I didn't want to use JSON for this at all, but I got outvoted. When I
raised this issue, it was suggested that I deal with it in this way,
so I did. I can't really defend it too far beyond that, although I do
think that one nice thing about this is that you can verify the
checksum using shell commands if you want. Just figure out the number
of lines in the file, minus one, and do head -n$LINES backup_manifest
| shasum -a256 and boom. If there were some whitespace-skipping thing
figuring out how to reproduce the checksum calculation would be hard.

> I think strict ISO 8601 might be preferable (with the T in the middle
> and ending in Z instead of " GMT").

Hmm, did David suggest that before? I don't recall for sure. I think
he had some suggestion, but I'm not sure if it was the same one.

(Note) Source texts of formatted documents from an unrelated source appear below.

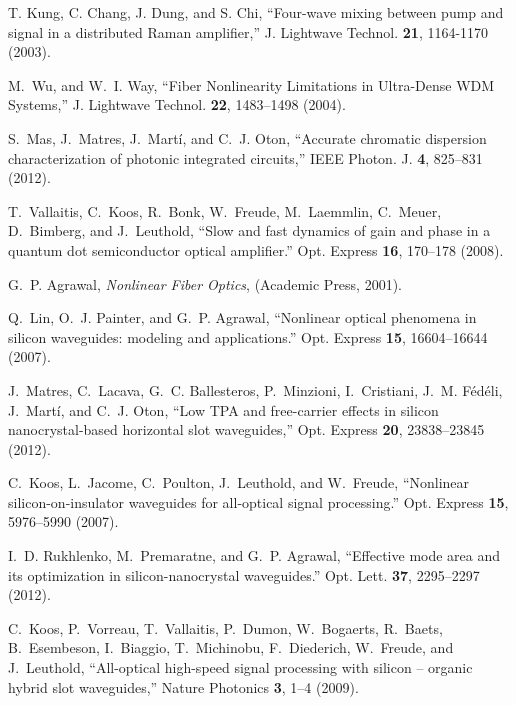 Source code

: \begin{thebibliography}{10}
T. Kung, C. Chang, J. Dung, and S. Chi, \enquote{{Four-wave mixing between pump and signal in a distributed
  Raman amplifier},}  J. Lightwave Technol. \textbf{21}, 1164-1170 (2003).


M.~Wu, and W.~I. Way, \enquote{{Fiber Nonlinearity Limitations in Ultra-Dense WDM Systems},} J. Lightwave Technol. \textbf{22}, 1483--1498 (2004).


S.~Mas, J.~Matres, J.~Mart\'i, and C.~J. Oton, \enquote{{Accurate chromatic
  dispersion characterization of photonic integrated circuits},} IEEE Photon. J. \textbf{4}, 825--831 (2012).


T.~Vallaitis, C.~Koos, R.~Bonk, W.~Freude, M.~Laemmlin, C.~Meuer, D.~Bimberg,
  and J.~Leuthold, \enquote{{Slow and fast dynamics of gain and phase in a
  quantum dot semiconductor optical amplifier.}} Opt. Express \textbf{16},
  170--178 (2008).

G.~P. Agrawal, \emph{{Nonlinear Fiber Optics}}, (Academic Press, 2001).

Q.~Lin, O.~J. Painter, and G.~P. Agrawal, \enquote{{Nonlinear optical phenomena
  in silicon waveguides: modeling and applications.}} Opt. Express
  \textbf{15}, 16604--16644 (2007).

J.~Matres, C.~Lacava, G.~C. Ballesteros, P.~Minzioni, I.~Cristiani, J.~M.
  F\'{e}d\'{e}li, J.~Mart\'i, and C.~J. Oton, \enquote{{Low TPA and
  free-carrier effects in silicon nanocrystal-based horizontal slot
  waveguides},} Opt. Express \textbf{20}, 23838--23845 (2012).

C.~Koos, L.~Jacome, C.~Poulton, J.~Leuthold, and W.~Freude, \enquote{{Nonlinear
  silicon-on-insulator waveguides for all-optical signal processing.}} Opt. Express \textbf{15}, 5976--5990 (2007).

I.~D. Rukhlenko, M.~Premaratne, and G.~P. Agrawal, \enquote{{Effective mode
  area and its optimization in silicon-nanocrystal waveguides.}} Opt. Lett.
  \textbf{37}, 2295--2297 (2012).

C.~Koos, P.~Vorreau, T.~Vallaitis, P.~Dumon, W.~Bogaerts, R.~Baets,
  B.~Esembeson, I.~Biaggio, T.~Michinobu, F.~Diederich, W.~Freude, and
  J.~Leuthold, \enquote{{All-optical high-speed signal processing with silicon
  – organic hybrid slot waveguides},} Nature Photonics \textbf{3}, 1--4
  (2009).

\end{thebibliography}
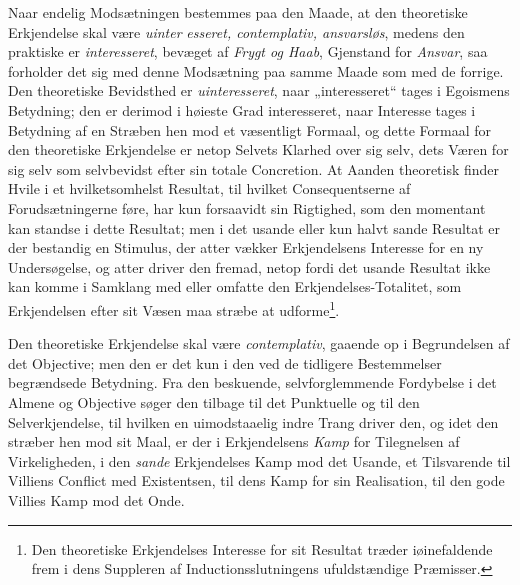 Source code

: Naar endelig Modsætningen bestemmes paa den Maade, at den theoretiske
Erkjendelse skal være \emph{uinter}\-%
\setcounter{footnote}{0}%
\emph{esseret, contemplativ, ansvarsløs}, medens den praktiske er
\emph{interesseret}, bevæget af \emph{Frygt og Haab}, Gjenstand for
\emph{Ansvar}, saa forholder det sig med denne Modsætning paa samme Maade som
med de forrige. Den theoretiske Bevidsthed er \emph{uinteresseret}, naar
„interesseret“ tages i Egoismens Betydning; den er derimod i høieste Grad
interesseret, naar Interesse tages i Betydning af en Stræben hen mod et
væsentligt Formaal, og dette Formaal for den theoretiske Erkjendelse er netop
Selvets Klarhed over sig selv, dets Væren for sig selv som selvbevidst efter
sin totale Concretion. At Aanden theoretisk finder Hvile i et hvilketsomhelst
Resultat, til hvilket Consequentserne af Forudsætningerne føre, har kun
forsaavidt sin Rigtighed, som den momentant kan standse i dette Resultat; men
i det usande eller kun halvt sande Resultat er der bestandig en Stimulus, der
atter vækker Erkjendelsens Interesse for en ny Undersøgelse, og atter driver
den fremad, netop fordi det usande Resultat ikke kan komme i Samklang med
eller omfatte den Erkjendelses-Totalitet, som Erkjendelsen efter sit Væsen maa
stræbe at udforme\footnote{Den theoretiske Erkjendelses Interesse for sit
Resultat træder iøinefaldende frem i dens Suppleren af Inductionsslutningens
ufuldstændige Præmisser.}.

Den theoretiske Erkjendelse skal være \emph{contemplativ}, gaaende op i
Begrundelsen af det Objective; men den er det kun i den ved de tidligere
Bestemmelser begrændsede Betydning. Fra den beskuende, selvforglemmende
Fordybelse i det Almene og Objective søger den tilbage til det Punktuelle og
til den Selverkjendelse, til hvilken en uimodstaaelig indre Trang driver den,
og idet den stræber hen mod sit Maal, er der i Erkjendelsens \emph{Kamp} for
Tilegnelsen af Virkeligheden, i den \emph{sande} Erkjendelses Kamp mod det
Usande, et Tilsvarende til Villiens Conflict med Existentsen, til dens Kamp
for sin Realisation, til den gode Villies Kamp mod det Onde.

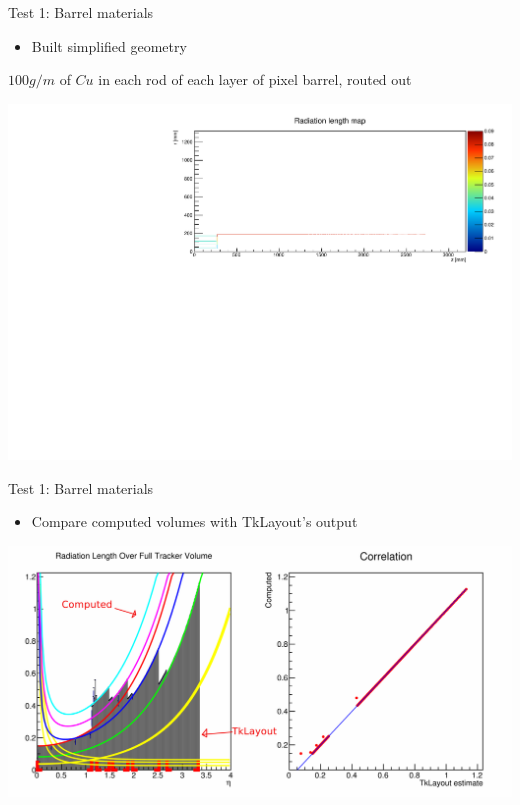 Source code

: \documentclass[pdftex, 11pt]{beamer}
\begin{document}
\begin{frame}{Test 1: Barrel materials}
  \begin{itemize}
  \item Built \alert{simplified} geometry
  \end{itemize}
  \begin{block}{}
    \alert{$100g/m$} of \alert{$Cu$} in each rod of each layer of pixel barrel, routed out
  \end{block}
  \begin{center}
    \includegraphics[width=\textwidth]{img/test2-map.pdf}
  \end{center}
\end{frame}
\begin{frame}{Test 1: Barrel materials}
  \begin{itemize}
  \item Compare \alert{computed} volumes with TkLayout's \alert{output}
  \end{itemize}
  \begin{center}
    \includegraphics[width=\textwidth]{img/test2-out.pdf}
  \end{center}
\end{frame}
\end{document}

> > > Why is the top-level checksum only allowed to be SHA-256, if the
> > > files can use up to SHA-512?
>
> Thanks for the discussion.  I think you mostly want to make sure that
> the manifest is sensible (not corrupt) rather than defend against
> somebody maliciously giving you an attacking manifest (??).  I incline
> to agree that any SHA-2 hash is going to serve that purpose and have no
> further comment to make.

The code has other sanity checks against the manifest failing to parse
properly, so you can't (I hope) crash it or anything even if you
falsify the checksum. But suppose that there is a gremlin running
around your system flipping occasional bits. If said gremlin flips a
bit in a "0" that appears in a file's checksum string, it could become
a "1", a "3", or a "7", all of which are still valid characters for a
hex string. When you then tried to verify the backup, verification for
that file would fail, but you'd think it was a problem with the file,
rather than a problem with the manifest. The manifest checksum
prevents that: you'll get a complaint about the manifest checksum
being wrong rather than a complaint about the file not matching the
manifest checksum. A sufficiently smart gremlin could figure out the
expected checksum for the revised manifest and flip bits to make the
actual value match the expected one, but I think we're worried about
"chaotic neutral" gremlins, not "lawful evil" ones.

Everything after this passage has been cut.